With the release of their first self-titled EP in 2008, Tame Impala's band leader, multi-instrumentalist and producer Kevin Parker made it abundantly clear that a new force and voice for psychedelic rock had arrived. In the years following the release of that perfectly formed five tracker, Parker has continued to deliver on his early promise, filtering the folk rock psychedelica of the late 60s and early 70s through an isolationist lens forged in and around the city of Perth in Western Australia.

As remarkable as that first EP was in terms of textures and text based lyrical imagery, their 2010 debut album Innerspeaker remarkably pushed things even further forward. Built upon a set of guitar and voice heavy song structures informed by the likes of The Beatles, Love, Jimi Hendrix and their peers, Parker reframed the faded detritus of that era of giants through a modern eye, creating an evocative love generation music for the now, and probably triggering the odd acid flashback along the way.
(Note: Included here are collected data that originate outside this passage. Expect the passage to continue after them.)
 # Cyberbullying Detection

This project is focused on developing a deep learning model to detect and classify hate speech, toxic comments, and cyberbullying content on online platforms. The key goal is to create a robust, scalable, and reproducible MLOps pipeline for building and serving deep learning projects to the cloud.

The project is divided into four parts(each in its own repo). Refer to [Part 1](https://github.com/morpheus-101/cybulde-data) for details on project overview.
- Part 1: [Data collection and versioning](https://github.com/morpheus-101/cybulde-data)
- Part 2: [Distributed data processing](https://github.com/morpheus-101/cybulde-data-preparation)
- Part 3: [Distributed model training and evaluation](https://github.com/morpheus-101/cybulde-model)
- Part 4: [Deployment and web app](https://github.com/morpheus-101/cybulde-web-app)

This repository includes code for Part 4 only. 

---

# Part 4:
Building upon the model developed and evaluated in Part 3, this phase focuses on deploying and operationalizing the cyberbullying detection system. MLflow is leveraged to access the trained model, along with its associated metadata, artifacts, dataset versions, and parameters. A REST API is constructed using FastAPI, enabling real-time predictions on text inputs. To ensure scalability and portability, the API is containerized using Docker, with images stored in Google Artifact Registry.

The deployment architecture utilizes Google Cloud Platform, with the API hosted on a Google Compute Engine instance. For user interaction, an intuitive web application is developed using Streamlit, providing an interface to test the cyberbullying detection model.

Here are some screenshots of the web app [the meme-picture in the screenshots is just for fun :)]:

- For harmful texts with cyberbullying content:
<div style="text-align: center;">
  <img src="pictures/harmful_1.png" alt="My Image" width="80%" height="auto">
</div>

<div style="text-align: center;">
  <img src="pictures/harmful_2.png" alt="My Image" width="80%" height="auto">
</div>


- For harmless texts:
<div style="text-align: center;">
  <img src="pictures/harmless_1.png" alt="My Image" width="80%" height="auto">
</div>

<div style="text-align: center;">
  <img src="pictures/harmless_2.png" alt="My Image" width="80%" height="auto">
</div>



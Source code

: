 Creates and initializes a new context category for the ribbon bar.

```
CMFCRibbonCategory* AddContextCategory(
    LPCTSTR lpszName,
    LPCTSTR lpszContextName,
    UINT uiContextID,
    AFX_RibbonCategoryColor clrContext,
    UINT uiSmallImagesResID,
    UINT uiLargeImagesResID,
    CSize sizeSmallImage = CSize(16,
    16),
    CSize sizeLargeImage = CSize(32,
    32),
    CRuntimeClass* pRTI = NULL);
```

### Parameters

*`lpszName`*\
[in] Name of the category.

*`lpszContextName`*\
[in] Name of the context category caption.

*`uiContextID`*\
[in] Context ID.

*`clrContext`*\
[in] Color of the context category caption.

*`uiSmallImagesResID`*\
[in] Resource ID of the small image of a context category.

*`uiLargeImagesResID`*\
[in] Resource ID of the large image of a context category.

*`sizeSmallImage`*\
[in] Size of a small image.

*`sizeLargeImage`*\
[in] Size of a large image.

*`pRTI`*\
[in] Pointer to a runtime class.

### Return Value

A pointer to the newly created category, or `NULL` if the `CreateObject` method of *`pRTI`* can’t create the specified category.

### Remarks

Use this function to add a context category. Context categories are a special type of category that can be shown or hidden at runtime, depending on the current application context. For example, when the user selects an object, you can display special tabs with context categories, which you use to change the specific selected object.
On Lonerism, their second full length album, Parker retains the guitar heavy, wavy psychedelic motifs stamped so heavily on Innerspeaker, folding liberal doses of pictorial synthesiser sounds into the mix. In the process, he expands the super8 home video style aesthetics of their summery, outdoor soundworld, opening an impressive array of new doorways for Tame Impala and their listeners to tumble though. As with their previous releases, Parker played, recorded, sung and produced virtually every note on the record, calling on small dashes of assistance from drummer Jay Watson and audio engineer Dave Fridmann (known for his work with The Mercury Rev's and The Flaming Lips). Alongside this, some of the doors pushed wider open include musical gestures towards the influence of The Flaming Lips' Wayne Cohen and the solo catalogue of cult musician Todd Rundgren.

Kicking off with the time stretched drums and alien invader B movie synth noises of 'Be Above It' , Parker floats us through a flurry of beautiful sonics, letting songs crash over us like intermittent waterfalls. High points include dreamy numbers 'Apocalypse Dreams', 'Mind Mischief', 'Feels Like We're Going Backwards' and the driving forceful rhythms of 'Elephant', slipping up slightly towards the fail end of the album. Happily though, regardless of the standard of songs, something which comes through loud and clear is an emerging unique voice, one which while informed by their existing set of references points refuses to drift into complete pastiche.

Fittingly the most impressive overall quality about Lonerism is literally given away in its title. Letting his ethereal and cathartic voice sit just behind the drums and guitars like a ghost, he sings from a detached distance, meditating on the view of an outsider looking in. Serving a role similar to that of Private Investigator Jon DiFool in Alejandro Jodorowsky and Moebius' seminal science fiction graphic novel The Incal, Parker's space within Lonerism is that of the eternal observer, the single drop of water that will never become one with the great ocean.